Nosso painel foi com Thomas Weinberg, o chief trader da Finance Agency. Ele é uma das pessoas que tem a imensa responsabilidade de lidar com a dívida pública da Alemanha, que é de 74,8% do PIB, ou cerca de um trilhão de euros.
A dívida dos países europeus hoje faz seus presidentes e chanceleres arrancarem os cabelos com tanta preocupação. Mesmo a Alemanha, economia mais forte da Europa e terceiro maior exportador do mundo, sofre com sua dívida alta.
Os governos de quase todos os países do mundo se financiam vendendo títulos públicos de suas dívidas, normalmente de longo prazo, 10, 20 anos. Se há muitos investidores interessados nesses títulos não há problema, a dívida é administrada e os governos nem precisam oferecer taxas de juros altas.
Mas como o endividamento da Europa está enorme países periféricos como Grécia e Portugal e até economias maiores como a Itália precisaram subir seus juros, o que no limite pode tornar as dívidas impagáveis e trazer o temido calote.
A Alemanha vem sendo bem aceita pelos investidores e mantém seu triple AAA na avaliação de risco, diferente da França que foi recentemente rebaixada. Mas o montante de dinheiro que a Alemanha precisa arrecadar é enorme.  Thomas Weinberg contou que apenas na quarta-feira, dia 18, a Alemanha precisaria levantar 5 bilhões de euros com a venda de títulos.
A Finance Agency tem o papel de negociar a venda dos títulos públicos alemães com os bancos e tentar baixar os juros. O que o governo quer é vender o máximo de títulos pelo maior valor possível. A venda é feita através de leilões.

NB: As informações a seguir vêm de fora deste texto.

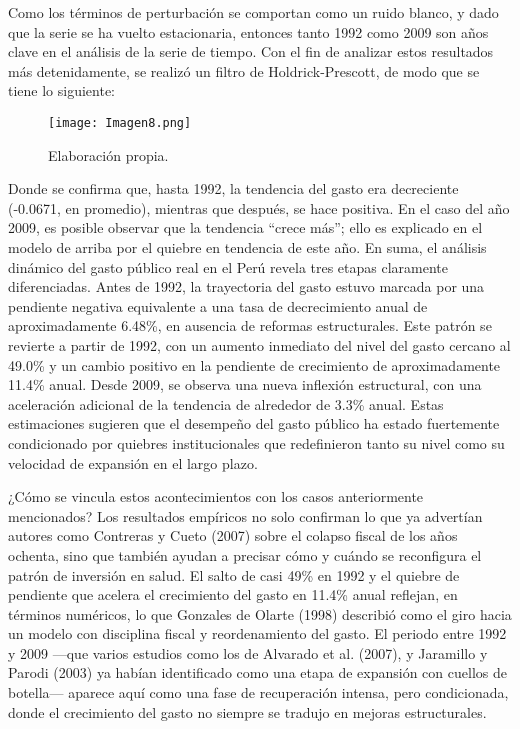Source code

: \documentclass[12pt]{article}
\begin{document}
\bigskip
\bigskip
\bigskip
\bigskip
\bigskip
\bigskip
\bigskip
\bigskip
\bigskip
\bigskip
\bigskip
\bigskip
\bigskip
\bigskip
\bigskip
\bigskip

Como los términos de perturbación se comportan como un ruido blanco, y dado que la serie se ha vuelto estacionaria, entonces tanto 1992 como 2009 son años clave en el análisis de la serie de tiempo. Con el fin de analizar estos resultados más detenidamente, se realizó un filtro de Holdrick-Prescott, de modo que se tiene lo siguiente:

\begin{figure}[H]
\par\vspace{0.8em}
\texttt{[image: Imagen8.png]}

{\footnotesize Elaboración propia.}
\end{figure}

Donde se confirma que, hasta 1992, la tendencia del gasto era decreciente (-0.0671, en promedio), mientras que después, se hace positiva. En el caso del año 2009, es posible observar que la tendencia “crece más”; ello es explicado en el modelo de arriba por el quiebre en tendencia de este año. En suma, el análisis dinámico del gasto público real en el Perú revela tres etapas claramente diferenciadas. Antes de 1992, la trayectoria del gasto estuvo marcada por una pendiente negativa equivalente a una tasa de decrecimiento anual de aproximadamente 6.48\%, en ausencia de reformas estructurales. Este patrón se revierte a partir de 1992, con un aumento inmediato del nivel del gasto cercano al 49.0\% y un cambio positivo en la pendiente de crecimiento de aproximadamente 11.4\% anual. Desde 2009, se observa una nueva inflexión estructural, con una aceleración adicional de la tendencia de alrededor de 3.3\% anual. Estas estimaciones sugieren que el desempeño del gasto público ha estado fuertemente condicionado por quiebres institucionales que redefinieron tanto su nivel como su velocidad de expansión en el largo plazo.

¿Cómo se vincula estos acontecimientos con los casos anteriormente mencionados? Los resultados empíricos no solo confirman lo que ya advertían autores como Contreras y Cueto (2007) sobre el colapso fiscal de los años ochenta, sino que también ayudan a precisar cómo y cuándo se reconfigura el patrón de inversión en salud. El salto de casi 49\% en 1992 y el quiebre de pendiente que acelera el crecimiento del gasto en 11.4\% anual reflejan, en términos numéricos, lo que Gonzales de Olarte (1998) describió como el giro hacia un modelo con disciplina fiscal y reordenamiento del gasto. El periodo entre 1992 y 2009 —que varios estudios como los de Alvarado et al. (2007), y Jaramillo y Parodi (2003) ya habían identificado como una etapa de expansión con cuellos de botella— aparece aquí como una fase de recuperación intensa, pero condicionada, donde el crecimiento del gasto no siempre se tradujo en mejoras estructurales.
\end{document}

Em novembro de 2011 a Alemanha já enfrentou problemas com a venda de títulos: a demanda ficou abaixo da oferta. Esses títulos ofereciam aos seus compradores uma remuneração de 1,98% ao ano.
Os governos culpam uma contaminação na zona do euro - as incertezas dos outros países sobre sua capacidade de pagamento acabam afetando o humor do investidor, que passa a desconfiar que as economias grandes vão ter sérios problemas num futuro próximo para honrar seus gastos.

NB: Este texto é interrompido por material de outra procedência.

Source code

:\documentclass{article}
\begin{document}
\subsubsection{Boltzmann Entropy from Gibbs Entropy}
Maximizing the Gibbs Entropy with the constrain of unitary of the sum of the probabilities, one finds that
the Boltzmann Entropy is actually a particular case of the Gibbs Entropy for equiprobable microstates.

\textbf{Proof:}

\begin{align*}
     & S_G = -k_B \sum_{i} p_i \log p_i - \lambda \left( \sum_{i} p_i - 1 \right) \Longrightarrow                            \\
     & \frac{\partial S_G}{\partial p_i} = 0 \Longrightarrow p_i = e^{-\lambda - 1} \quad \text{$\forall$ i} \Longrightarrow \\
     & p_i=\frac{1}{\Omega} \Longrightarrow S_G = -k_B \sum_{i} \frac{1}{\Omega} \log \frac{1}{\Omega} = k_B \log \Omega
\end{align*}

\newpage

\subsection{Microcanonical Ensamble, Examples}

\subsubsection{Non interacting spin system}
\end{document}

E há razões para esse mau humor: a Grécia deve 138% de seu PIB e a Itália 119%. Segundo Weinberg, no final de março a Europa vai viver de novo fortes emoções quando vencerá um grande lote dívidas dos gregos. O país espera uma ajuda de 130 bilhões de euros do FMI para conseguir respirar.
A opinião de muitos economistas é que essa situação só se resolverá em conjunto, não adianta cada país vender individualmente seus títulos públicos. A solução seria a criação de eurobonds pelo Banco Central Europeu, assim esses títulos seriam garantidos por toda a União Europeia, que em cojunto soma um PIB de mais de 14 trilhões de euros.

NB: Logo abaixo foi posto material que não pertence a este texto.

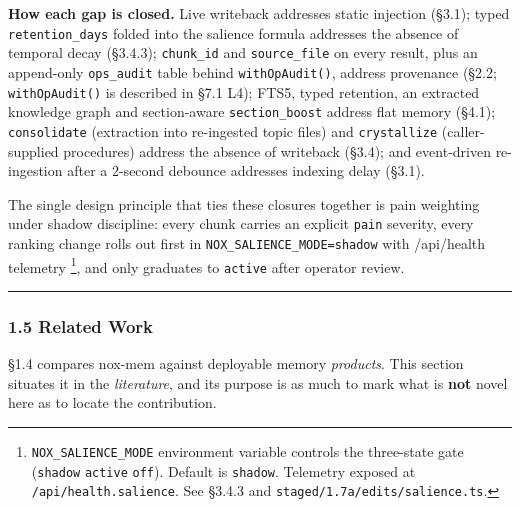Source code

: \documentclass[
]{article}
\begin{document}
\textbf{How each gap is closed.} Live writeback addresses static
injection (§3.1); typed \texttt{retention\_days} folded into the
salience formula addresses the absence of temporal decay (§3.4.3);
\texttt{chunk\_id} and \texttt{source\_file} on every result, plus an
append-only \texttt{ops\_audit} table behind \texttt{withOpAudit()},
address provenance (§2.2; \texttt{withOpAudit()} is described in §7.1
L4); FTS5, typed retention, an extracted knowledge graph and
section-aware \texttt{section\_boost} address flat memory (§4.1);
\texttt{consolidate} (extraction into re-ingested topic files) and
\texttt{crystallize} (caller-supplied procedures) address the absence of
writeback (§3.4); and event-driven re-ingestion after a 2-second
debounce addresses indexing delay (§3.1).

The single design principle that ties these closures together is pain
weighting under shadow discipline: every chunk carries an explicit
\texttt{pain} severity, every ranking change rolls out first in
\texttt{NOX\_SALIENCE\_MODE=shadow} with /api/health telemetry
\footnote{\texttt{NOX\_SALIENCE\_MODE} environment variable controls the
  three-state gate (\texttt{shadow} \textbar{} \texttt{active}
  \textbar{} \texttt{off}). Default is \texttt{shadow}. Telemetry
  exposed at \texttt{/api/health.salience}. See §3.4.3 and
  \texttt{staged/1.7a/edits/salience.ts}.}, and only graduates to
\texttt{active} after operator review.

\begin{center}\rule{0.5\linewidth}{0.5pt}\end{center}

\subsubsection{1.5 Related Work}\label{related-work}

§1.4 compares nox-mem against deployable memory \emph{products}. This
section situates it in the \emph{literature}, and its purpose is as much
to mark what is \textbf{not} novel here as to locate the contribution.
\end{document}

Mas aí o chucrute alemão azeda. Weinberg foi taxativo: a criação de eurobonds hoje é impossível. A Alemanha como maior economia do continente ficaria com o maior prejuízo para pagar os eurobonds aos investidores. Para Weinberg os eurobonds só seriam viáveis se os países além da união monetária também tivessem união fiscal, enxugando em conjunto seus gastos públicos e melhorando sua arrecadação de impostos.
O fator político torna isso um monumental desafio. Os 17 países da zona do euro e os 27 da União Europeia deveriam chegar a um acordo e tomar decisões impopulares para um ganho só de longo prazo. Weinberg também citou o fator complicador das eleições na França neste ano - com Nicolas Sarkozy mal nas pesquisas ninguém sabe o que pode acontecer e o que novo governo vai propor.
Como bom alemão Weinberg só vê resolução definitiva desse problema no longo prazo, em décadas. Mas ele deixou a frieza de lado e disse no final que só a solidariedade dos países vai tirar o continente da crise, ou seja, todos terão que ceder. O cidadão de cada país terá que se sentir também europeu do que apenas italiano, grego, alemão, belga, inglês, francês, português, para aceitar e ajudar nas mudanças.
Auf Wiedersehen!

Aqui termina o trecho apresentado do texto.